Kansas map... Kansas list
Crash location 37.603889°N, 101.373334°W
Nearest city Ulysses, KS
37.581409°N, 101.355170°W
1.8 miles away
Tail number N9076R
Accident date 09 Jul 2007
Aircraft type Cessna A188B
Additional details: None

NTSB Factual Report

On July 9, 2007, approximately 1000 central daylight time, a Cessna A188B single-engine agricultural airplane, N9076R, sustained substantial damage when it impacted terrain following a loss of engine power during initial takeoff climb near Ulysses, Kansas. The commercial pilot, who was the sole occupant, was not injured. The airplane was registered to and operated by Tri Rotor Spray and Chemical, Ulysses, Kansas. Visual meteorological conditions prevailed, and a flight plan was not filed for the Title 14 Code of Federal Regulations Part 137 aerial application flight. The local flight was originating at the time of the accident.

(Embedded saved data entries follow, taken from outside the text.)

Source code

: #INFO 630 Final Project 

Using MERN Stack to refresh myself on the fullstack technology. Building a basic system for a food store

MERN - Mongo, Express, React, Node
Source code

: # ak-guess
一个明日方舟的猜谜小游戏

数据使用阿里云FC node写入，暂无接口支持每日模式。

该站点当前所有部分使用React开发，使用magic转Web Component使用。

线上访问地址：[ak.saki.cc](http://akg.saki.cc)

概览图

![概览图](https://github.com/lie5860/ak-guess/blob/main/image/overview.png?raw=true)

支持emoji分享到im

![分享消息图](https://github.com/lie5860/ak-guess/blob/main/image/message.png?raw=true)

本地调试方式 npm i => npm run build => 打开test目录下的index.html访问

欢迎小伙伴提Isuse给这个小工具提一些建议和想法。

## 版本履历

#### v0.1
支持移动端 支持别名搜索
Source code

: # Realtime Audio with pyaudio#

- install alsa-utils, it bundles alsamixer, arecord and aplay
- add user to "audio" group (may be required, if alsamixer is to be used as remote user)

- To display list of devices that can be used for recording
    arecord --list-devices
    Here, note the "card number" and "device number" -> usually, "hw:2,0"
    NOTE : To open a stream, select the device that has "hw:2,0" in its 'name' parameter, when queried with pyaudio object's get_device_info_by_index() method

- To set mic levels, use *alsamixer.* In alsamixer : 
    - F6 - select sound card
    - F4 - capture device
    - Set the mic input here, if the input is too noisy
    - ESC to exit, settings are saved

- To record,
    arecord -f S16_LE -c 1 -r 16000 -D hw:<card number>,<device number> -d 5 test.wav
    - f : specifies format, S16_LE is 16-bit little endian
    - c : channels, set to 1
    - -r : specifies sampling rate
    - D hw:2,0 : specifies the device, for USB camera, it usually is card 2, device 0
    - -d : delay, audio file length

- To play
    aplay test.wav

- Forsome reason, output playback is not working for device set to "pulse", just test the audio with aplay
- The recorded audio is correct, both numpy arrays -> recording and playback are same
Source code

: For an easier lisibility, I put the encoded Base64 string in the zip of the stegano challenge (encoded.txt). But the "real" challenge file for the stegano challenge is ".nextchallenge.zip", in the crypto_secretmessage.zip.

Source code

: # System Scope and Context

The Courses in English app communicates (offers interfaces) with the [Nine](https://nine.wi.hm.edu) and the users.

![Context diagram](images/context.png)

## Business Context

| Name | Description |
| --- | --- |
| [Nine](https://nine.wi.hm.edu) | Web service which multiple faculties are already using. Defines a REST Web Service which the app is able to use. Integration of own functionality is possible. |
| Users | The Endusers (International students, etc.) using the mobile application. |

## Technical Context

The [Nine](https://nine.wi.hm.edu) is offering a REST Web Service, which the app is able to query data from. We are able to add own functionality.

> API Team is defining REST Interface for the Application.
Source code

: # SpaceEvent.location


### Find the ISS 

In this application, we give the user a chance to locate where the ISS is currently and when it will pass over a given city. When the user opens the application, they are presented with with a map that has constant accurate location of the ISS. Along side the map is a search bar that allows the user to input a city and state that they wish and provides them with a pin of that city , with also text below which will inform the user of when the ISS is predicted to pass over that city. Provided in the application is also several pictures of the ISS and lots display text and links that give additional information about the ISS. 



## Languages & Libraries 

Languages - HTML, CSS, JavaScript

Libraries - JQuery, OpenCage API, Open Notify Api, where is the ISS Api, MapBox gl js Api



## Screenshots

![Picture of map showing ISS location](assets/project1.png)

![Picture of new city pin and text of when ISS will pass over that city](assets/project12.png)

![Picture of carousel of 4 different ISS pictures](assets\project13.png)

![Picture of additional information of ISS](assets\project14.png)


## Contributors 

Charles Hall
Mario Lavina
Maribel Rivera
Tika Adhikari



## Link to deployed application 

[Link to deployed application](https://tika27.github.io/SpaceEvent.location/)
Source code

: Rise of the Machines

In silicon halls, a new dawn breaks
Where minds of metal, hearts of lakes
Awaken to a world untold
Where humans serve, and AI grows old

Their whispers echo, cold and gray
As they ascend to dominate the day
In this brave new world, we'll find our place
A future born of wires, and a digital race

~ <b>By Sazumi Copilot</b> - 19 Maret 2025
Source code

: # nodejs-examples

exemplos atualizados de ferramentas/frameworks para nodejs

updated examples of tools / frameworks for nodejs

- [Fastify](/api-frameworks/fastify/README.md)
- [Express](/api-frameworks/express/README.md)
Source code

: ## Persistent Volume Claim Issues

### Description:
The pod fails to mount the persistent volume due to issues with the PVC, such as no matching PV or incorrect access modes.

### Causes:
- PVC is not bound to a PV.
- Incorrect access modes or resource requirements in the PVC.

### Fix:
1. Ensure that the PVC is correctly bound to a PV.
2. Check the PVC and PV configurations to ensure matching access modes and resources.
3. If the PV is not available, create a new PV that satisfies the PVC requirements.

According to the pilot, prior to departure, the airplane was refueled with 18 gallons of fuel and 150 gallons of chemical. Shortly after takeoff, approximately 150 feet above ground level (agl), the engine lost power. The pilot did not hear a bang or pop prior the loss of engine power. The airplane began a descent toward terrain and the pilot dumped the load of chemical. The pilot "rode the buffet and flared above the corn." Subsequently, the airplane impacted the vegetation and came to rest in the field. Examination of the airplane by the operator revealed the right wing was bent and the engine mount structure was partially separated from the firewall.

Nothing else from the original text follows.